Harry Tjong mulai main bola sejak sekolah dasar. Pertama dia memasuki MOS di Makassar. Lalu pindah ke Mars dan ke PSAD saat dia hijrah ke Surabaya. Setelah hijrah ke Jakarta, Tjong yang menamatkan pendidikan di Sekolah Guru Olahraga Makassar ini langsung bergabung dengan klub Indonesia Muda Jakarta.
Namun ketika ditemui di kediamannya di Perumahan Duta Indah Jl.Cendana II Blok L 1 No.21 Pondok Gede, Bekasi, Jawa Barat, 27 November 2010, Tjong mengakui, ketika berumur 10 tahun sering membantu tentara yang asramanya berdekatan dengan kediamannya di Jl.Singa (di dekat SD sekarang ini). Bahkan dia sering naik truk ke Malino bersama tentara yang melaksanakan operasi. Tidur di jalanan pun sudah pernah dia rasakan. Apalagi, kalau hanya di atas truk tentara. Makanya, tidak heran, Tjong dianggap sebagai jago berantem. Jiwa patriotisme prajurit ikut mengalir di dalam dirinya. Dia senang jika mendengar suara tembakan.

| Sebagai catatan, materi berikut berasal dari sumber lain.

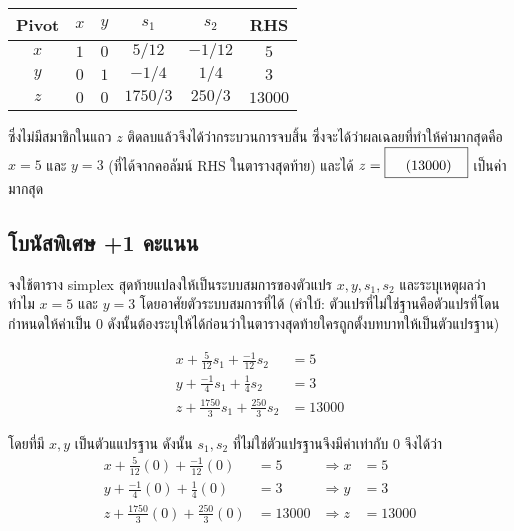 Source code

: \begin{solution}
\begin{multicols}{2}
    \begin{tabular}{|c|cccc|c|}
        \hline
        \textbf{Pivot} & $x$ & $y$ &  $s_1$ & $s_2$ &  \textbf{RHS}  \\
        \hline
        $x$ & $1$ & $0$  & $5/12$ & $-1/12$ & $5$ \\
        $y$ & $0$ & $1$  & $-1/4$ & $1/4$ & $3$ \\
        \hline
        $z$   & $0$ & $0$  & $1750/3$ & $250/3$ & $13000$ \\
        \hline
    \end{tabular}
\end{multicols}

ซึ่งไม่มีสมาชิกในแถว $z$ ติดลบแล้วจึงได้ว่ากระบวนการจบสิ้น ซึ่งจะได้ว่าผลเฉลยที่ทำให้ค่ามากสุดคือ $x = 5$ และ $y=3$ (ที่ได้จากคอลัมน์ RHS ในตารางสุดท้าย) และได้ $z = \blank[13000]{1.5cm}$ เป็นค่ามากสุด

\subsection*{โบนัสพิเศษ +1 คะแนน}
จงใช้ตาราง simplex สุดท้ายแปลงให้เป็นระบบสมการของตัวแปร $x, y, s_1, s_2$ และระบุเหตุผลว่าทำไม $x = 5$ และ $y=3$ โดยอาศัยตัวระบบสมการที่ได้ (คำใบ้: ตัวแปรที่ไม่ใช่ฐานคือตัวแปรที่โดนกำหนดให้ค่าเป็น 0 ดังนั้นต้องระบุให้ได้ก่อนว่าในตารางสุดท้ายใครถูกตั้งบทบาทให้เป็นตัวแปรฐาน)

\begin{align*}
    x + \frac{5}{12}s_1 + \frac{-1}{12}s_2 &= 5\\
    y + \frac{-1}{4}s_1 + \frac{1}{4}s_2 &= 3\\
    z + \frac{1750}{3}s_1 + \frac{250}{3}s_2 &= 13000
\end{align*}

โดยที่มี $x,y$ เป็นตัวแแปรฐาน ดังนั้น $s_1,s_2$ ที่ไม่ใช่ตัวแปรฐานจึงมีค่าเท่ากับ $0$ จึงได้ว่า
\begin{align*}
    x + \frac{5}{12}(0) + \frac{-1}{12}(0) &= 5 &\Rightarrow x &= 5\\
    y + \frac{-1}{4}(0) + \frac{1}{4}(0) &= 3 &\Rightarrow y &= 3\\
    z + \frac{1750}{3}(0) + \frac{250}{3}(0) &= 13000&\Rightarrow z &= 13000
\end{align*}
\end{solution}

\newpage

Tatkala awal aktif bermain bola, Tjong tidak mendapat restu dari ibunya. Kalau bermain bola dia selundupkan dulu bajunya ke tempat lain, rumah tetangga. Biasa, dia masih berpakaian sekolah menuju lapangan. Di lapangan baru dia ganti pakaian.
Ibunya kemudian merestui, karena banyak tetangga yang memberikan pujian setelah melihat penampilan Tjong di bawah mistar. Ibunya merestui setelah Tjong bermain baik.